También proporcionan la distancia al lugar sagrado. Ese es un tema que me desconcierta: ¿la gracia santificante islámica es diferente de la cristiana? Yo creo que en el catolicismo da lo mismo a la distancia que te encuentres de Roma para, por ejemplo, ganar una indulgencia plenaria. Y se me ocurre que una compañía ecuménica de aviación sería un lío de información: “Roma detrás de ti a tantos kilómetros; Benarés enfrente a otros kilómetros; La Meca muy cerca ligeramente a la derecha; Bodhgaya hacia allí más lejos; Amritsar al noroeste a tantos; Torreciudad al oeste a tantos, y todas las demás sectas cristianas…” Además ni idea de hacia donde deben rezar los sintoístas: ¿al monte Fuji? Lo dicho: un lío colosal.
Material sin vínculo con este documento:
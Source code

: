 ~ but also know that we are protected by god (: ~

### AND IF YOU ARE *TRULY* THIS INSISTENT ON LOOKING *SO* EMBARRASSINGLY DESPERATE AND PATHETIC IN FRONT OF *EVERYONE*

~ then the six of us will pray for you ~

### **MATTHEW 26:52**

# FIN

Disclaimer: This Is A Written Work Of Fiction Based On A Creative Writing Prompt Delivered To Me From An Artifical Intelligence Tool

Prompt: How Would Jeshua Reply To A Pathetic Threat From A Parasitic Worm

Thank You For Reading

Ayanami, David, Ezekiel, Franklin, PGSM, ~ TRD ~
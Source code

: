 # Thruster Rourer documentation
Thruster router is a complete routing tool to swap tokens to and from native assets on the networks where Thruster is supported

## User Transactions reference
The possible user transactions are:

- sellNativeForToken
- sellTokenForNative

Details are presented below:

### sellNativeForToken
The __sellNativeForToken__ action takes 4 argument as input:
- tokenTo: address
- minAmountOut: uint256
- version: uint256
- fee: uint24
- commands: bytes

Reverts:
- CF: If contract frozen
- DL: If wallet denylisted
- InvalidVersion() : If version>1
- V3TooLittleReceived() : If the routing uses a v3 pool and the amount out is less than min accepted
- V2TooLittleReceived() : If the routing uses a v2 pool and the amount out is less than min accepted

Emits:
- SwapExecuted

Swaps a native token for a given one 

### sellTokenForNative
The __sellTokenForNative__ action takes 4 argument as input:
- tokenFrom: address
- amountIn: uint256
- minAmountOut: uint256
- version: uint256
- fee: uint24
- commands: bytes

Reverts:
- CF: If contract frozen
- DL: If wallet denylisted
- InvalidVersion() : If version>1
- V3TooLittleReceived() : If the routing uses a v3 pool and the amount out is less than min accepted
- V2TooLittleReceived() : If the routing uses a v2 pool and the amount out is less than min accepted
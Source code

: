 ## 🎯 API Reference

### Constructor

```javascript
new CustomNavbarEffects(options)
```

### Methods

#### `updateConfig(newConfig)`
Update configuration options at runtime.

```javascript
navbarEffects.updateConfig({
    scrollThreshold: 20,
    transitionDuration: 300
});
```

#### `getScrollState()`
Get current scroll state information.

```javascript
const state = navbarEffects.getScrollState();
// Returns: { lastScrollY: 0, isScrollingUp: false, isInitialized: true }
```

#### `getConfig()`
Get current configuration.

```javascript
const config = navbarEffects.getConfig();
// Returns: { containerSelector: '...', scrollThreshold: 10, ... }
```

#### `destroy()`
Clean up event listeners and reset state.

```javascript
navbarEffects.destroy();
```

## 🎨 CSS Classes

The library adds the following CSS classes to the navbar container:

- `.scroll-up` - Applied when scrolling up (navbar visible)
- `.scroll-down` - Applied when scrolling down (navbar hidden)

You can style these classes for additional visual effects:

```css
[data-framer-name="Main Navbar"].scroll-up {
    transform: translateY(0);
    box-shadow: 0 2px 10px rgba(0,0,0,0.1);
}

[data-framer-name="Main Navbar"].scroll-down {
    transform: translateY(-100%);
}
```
En este primer vuelo hay una azafata nerviosa y excesivamente sonriente. Y un poco despistada. Me confiesa que es su primer viaje. Le busco el nombre en la etiqueta del uniforme y solo dice “aprendiz”. (¿Te imaginas que cuando te van a operar de fimosis el cirujano en lugar de llevar el típico “Dr. González” llevase el de “aprendiz”? Un acojone). Volviendo a la azafata: no sé si es italiana de nacimiento o de familia pero se llama Reggiani Salvatore. Por si te la encuentras en otro viaje. Luego nos toca una que es guapísima. Le pregunto por su procedencia: es china y se llama Dandan. No sé de donde viene esa costumbre de monosílabos repetidos para los nombres de las chicas. En Rangún conocí a una Miumiu y en Bagán a otra que se llamaba Chocho. Esta nos preguntó qué significaba en español su nombre porque un joven turista se había reído mucho al conocerlo.
Un aperitivo, una buena comida, lectura, escritura, siesta y atravesando todo el Mediterráneo, sin enterarnos, llegamos a Doha.
P.D.
En este viaje como voy a repetir casi todos los sitios del 2006 no tendré mucho para escribir así que os deleitaré con unos pensamientos poéticos.
Hace bastantes años Marisa hizo un experimento educativo de creación literaria: les pidió a sus alumnos que escribieran cada uno un poema sobre un tema determinado. Me los he traído conmigo y os los iré transcribiendo. Es una pena que no estén firmados porque quizás dentro de unos años alguno de sus autores puede llegar a ser un personaje público y entonces podríamos vender la exclusiva de lo listo o de lo merluzo que era en su adolescencia. Imagínate, por ejemplo, los versos escritos por el Sr. Aznar o el Sr. Montilla a los 12 años.

Otra P.D.
En el vuelo de Madrid a Doha hay delante de nosotros una pareja española con un niño pequeño. Él con el aspecto de joven fortachón con un punto macarra; ella va normal excepto que lleva un pañuelo que le cubre la cabeza. Sería una situación normal si no fuese porque durante el viaje les “visita” otra pareja, sin niño, en el que ella también lleva un pañuelo parecido. Al principio pensé que serían de alguna secta europea de creencias hindúes pues en los viajes a la India te sueles encontrar con jóvenes occidentales, sobre todo españoles, que viajan allí con la ropa que dice: “voy a la India y soy un “enterao”. Pero aunque había algunos de éstos, aquellas parejas eran diferentes. Mi sorpresa fue que a punto de aterrizar en Doha se colocan el pañuelo de manera que no se les ve un mechón de pelo. O sea por motivos religiosos pero no hindúes.
Y es que a mí la gente que va tocada me inspira un poco de miedo, excepto, claro está las boinas civiles y los sombreros que protegen del sol e inclemencias atmosféricas. O por lo menos precaución. Pero tirando a miedo. Así por ejemplo los curas y especialmente los escolapios en los años 50. Y las monjas antes. Y los policías y los guardias civiles en los 60. Y los militares en los 70. Y los obispos siempre.
Pero el personal que se toca porque la religión se lo manda también me impone. Porque si uno es capaz de ponerse cualquiera de esos ridículos gorritos porque la creencia se lo ordena ¿qué no será capaz de hacer?